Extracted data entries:
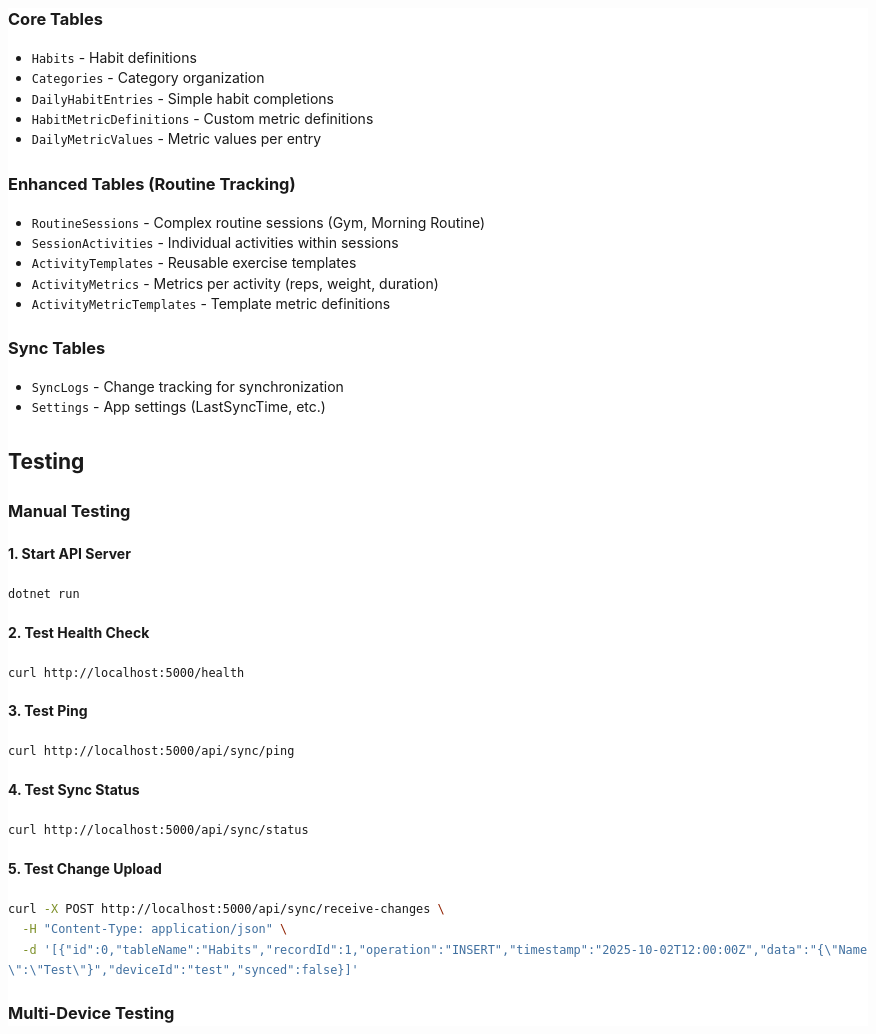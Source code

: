 ### Core Tables
- `Habits` - Habit definitions
- `Categories` - Category organization
- `DailyHabitEntries` - Simple habit completions
- `HabitMetricDefinitions` - Custom metric definitions
- `DailyMetricValues` - Metric values per entry

### Enhanced Tables (Routine Tracking)
- `RoutineSessions` - Complex routine sessions (Gym, Morning Routine)
- `SessionActivities` - Individual activities within sessions
- `ActivityTemplates` - Reusable exercise templates
- `ActivityMetrics` - Metrics per activity (reps, weight, duration)
- `ActivityMetricTemplates` - Template metric definitions

### Sync Tables
- `SyncLogs` - Change tracking for synchronization
- `Settings` - App settings (LastSyncTime, etc.)

## Testing

### Manual Testing

#### 1. Start API Server
```bash
dotnet run
```

#### 2. Test Health Check
```bash
curl http://localhost:5000/health
```

#### 3. Test Ping
```bash
curl http://localhost:5000/api/sync/ping
```

#### 4. Test Sync Status
```bash
curl http://localhost:5000/api/sync/status
```

#### 5. Test Change Upload
```bash
curl -X POST http://localhost:5000/api/sync/receive-changes \
  -H "Content-Type: application/json" \
  -d '[{"id":0,"tableName":"Habits","recordId":1,"operation":"INSERT","timestamp":"2025-10-02T12:00:00Z","data":"{\"Name\":\"Test\"}","deviceId":"test","synced":false}]'
```

### Multi-Device Testing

TASK TO COMPLETE: Skipping the pictures, output the entries exactly as they appear above.

PROBLEM SOLUTION:
Source code

: ### Core Tables
- `Habits` - Habit definitions
- `Categories` - Category organization
- `DailyHabitEntries` - Simple habit completions
- `HabitMetricDefinitions` - Custom metric definitions
- `DailyMetricValues` - Metric values per entry

### Enhanced Tables (Routine Tracking)
- `RoutineSessions` - Complex routine sessions (Gym, Morning Routine)
- `SessionActivities` - Individual activities within sessions
- `ActivityTemplates` - Reusable exercise templates
- `ActivityMetrics` - Metrics per activity (reps, weight, duration)
- `ActivityMetricTemplates` - Template metric definitions

### Sync Tables
- `SyncLogs` - Change tracking for synchronization
- `Settings` - App settings (LastSyncTime, etc.)

## Testing

### Manual Testing

#### 1. Start API Server
```bash
dotnet run
```

#### 2. Test Health Check
```bash
curl http://localhost:5000/health
```

#### 3. Test Ping
```bash
curl http://localhost:5000/api/sync/ping
```

#### 4. Test Sync Status
```bash
curl http://localhost:5000/api/sync/status
```

#### 5. Test Change Upload
```bash
curl -X POST http://localhost:5000/api/sync/receive-changes \
  -H "Content-Type: application/json" \
  -d '[{"id":0,"tableName":"Habits","recordId":1,"operation":"INSERT","timestamp":"2025-10-02T12:00:00Z","data":"{\"Name\":\"Test\"}","deviceId":"test","synced":false}]'
```

### Multi-Device Testing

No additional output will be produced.